Each line from the one containing "(Second Removal of Difficulties) Order, 2019." through the end of the data must be retyped exactly, and no other line.

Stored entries

*** Begin section ***

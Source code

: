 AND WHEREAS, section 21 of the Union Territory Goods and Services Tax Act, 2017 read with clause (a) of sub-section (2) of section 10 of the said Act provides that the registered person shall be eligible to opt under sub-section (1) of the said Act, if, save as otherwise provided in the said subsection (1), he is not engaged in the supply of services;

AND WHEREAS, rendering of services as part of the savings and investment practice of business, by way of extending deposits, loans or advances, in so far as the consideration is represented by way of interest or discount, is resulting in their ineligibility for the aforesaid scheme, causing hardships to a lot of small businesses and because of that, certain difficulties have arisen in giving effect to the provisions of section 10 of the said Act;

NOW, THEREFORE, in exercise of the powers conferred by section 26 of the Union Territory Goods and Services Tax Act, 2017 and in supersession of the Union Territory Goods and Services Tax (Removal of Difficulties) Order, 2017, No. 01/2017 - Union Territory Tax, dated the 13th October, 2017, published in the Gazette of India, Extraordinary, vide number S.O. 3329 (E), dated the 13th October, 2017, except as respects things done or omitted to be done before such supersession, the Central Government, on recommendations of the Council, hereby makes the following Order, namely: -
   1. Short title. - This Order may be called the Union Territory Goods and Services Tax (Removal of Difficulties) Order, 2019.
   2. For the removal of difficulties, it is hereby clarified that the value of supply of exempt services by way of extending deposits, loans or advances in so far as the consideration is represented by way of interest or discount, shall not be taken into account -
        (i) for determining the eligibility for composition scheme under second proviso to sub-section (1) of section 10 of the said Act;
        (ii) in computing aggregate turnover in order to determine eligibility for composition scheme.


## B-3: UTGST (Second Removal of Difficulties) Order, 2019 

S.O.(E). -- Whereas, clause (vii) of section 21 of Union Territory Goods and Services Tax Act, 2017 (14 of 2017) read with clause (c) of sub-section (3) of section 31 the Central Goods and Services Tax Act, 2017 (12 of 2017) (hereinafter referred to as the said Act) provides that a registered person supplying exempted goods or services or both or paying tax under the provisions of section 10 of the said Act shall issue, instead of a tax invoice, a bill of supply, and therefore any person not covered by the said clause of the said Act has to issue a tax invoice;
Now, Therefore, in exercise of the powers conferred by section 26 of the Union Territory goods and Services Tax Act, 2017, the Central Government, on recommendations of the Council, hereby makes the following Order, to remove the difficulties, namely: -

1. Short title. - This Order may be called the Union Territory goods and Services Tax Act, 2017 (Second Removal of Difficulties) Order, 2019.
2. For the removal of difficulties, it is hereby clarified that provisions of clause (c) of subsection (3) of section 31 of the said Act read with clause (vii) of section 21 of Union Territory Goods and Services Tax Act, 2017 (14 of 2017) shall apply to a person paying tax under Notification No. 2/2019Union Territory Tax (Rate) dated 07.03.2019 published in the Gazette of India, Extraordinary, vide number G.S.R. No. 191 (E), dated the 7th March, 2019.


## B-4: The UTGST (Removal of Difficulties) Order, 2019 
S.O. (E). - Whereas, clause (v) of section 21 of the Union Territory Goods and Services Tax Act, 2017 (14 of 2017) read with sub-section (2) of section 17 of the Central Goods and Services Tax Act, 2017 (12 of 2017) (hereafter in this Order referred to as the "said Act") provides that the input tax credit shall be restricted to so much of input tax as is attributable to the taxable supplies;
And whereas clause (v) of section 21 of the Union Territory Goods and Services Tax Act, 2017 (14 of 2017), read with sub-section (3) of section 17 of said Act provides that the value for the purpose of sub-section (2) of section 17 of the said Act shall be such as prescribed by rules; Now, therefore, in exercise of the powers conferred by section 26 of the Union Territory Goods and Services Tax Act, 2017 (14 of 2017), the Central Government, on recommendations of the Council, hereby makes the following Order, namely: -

*** End section ***

Answer area
1. Short title. - This Order may be called the Union Territory goods and Services Tax Act, 2017 (Second Removal of Difficulties) Order, 2019.
2. For the removal of difficulties, it is hereby clarified that provisions of clause (c) of subsection (3) of section 31 of the said Act read with clause (vii) of section 21 of Union Territory Goods and Services Tax Act, 2017 (14 of 2017) shall apply to a person paying tax under Notification No. 2/2019Union Territory Tax (Rate) dated 07.03.2019 published in the Gazette of India, Extraordinary, vide number G.S.R. No. 191 (E), dated the 7th March, 2019.


## B-4: The UTGST (Removal of Difficulties) Order, 2019 
S.O. (E). - Whereas, clause (v) of section 21 of the Union Territory Goods and Services Tax Act, 2017 (14 of 2017) read with sub-section (2) of section 17 of the Central Goods and Services Tax Act, 2017 (12 of 2017) (hereafter in this Order referred to as the "said Act") provides that the input tax credit shall be restricted to so much of input tax as is attributable to the taxable supplies;
And whereas clause (v) of section 21 of the Union Territory Goods and Services Tax Act, 2017 (14 of 2017), read with sub-section (3) of section 17 of said Act provides that the value for the purpose of sub-section (2) of section 17 of the said Act shall be such as prescribed by rules; Now, therefore, in exercise of the powers conferred by section 26 of the Union Territory Goods and Services Tax Act, 2017 (14 of 2017), the Central Government, on recommendations of the Council, hereby makes the following Order, namely: -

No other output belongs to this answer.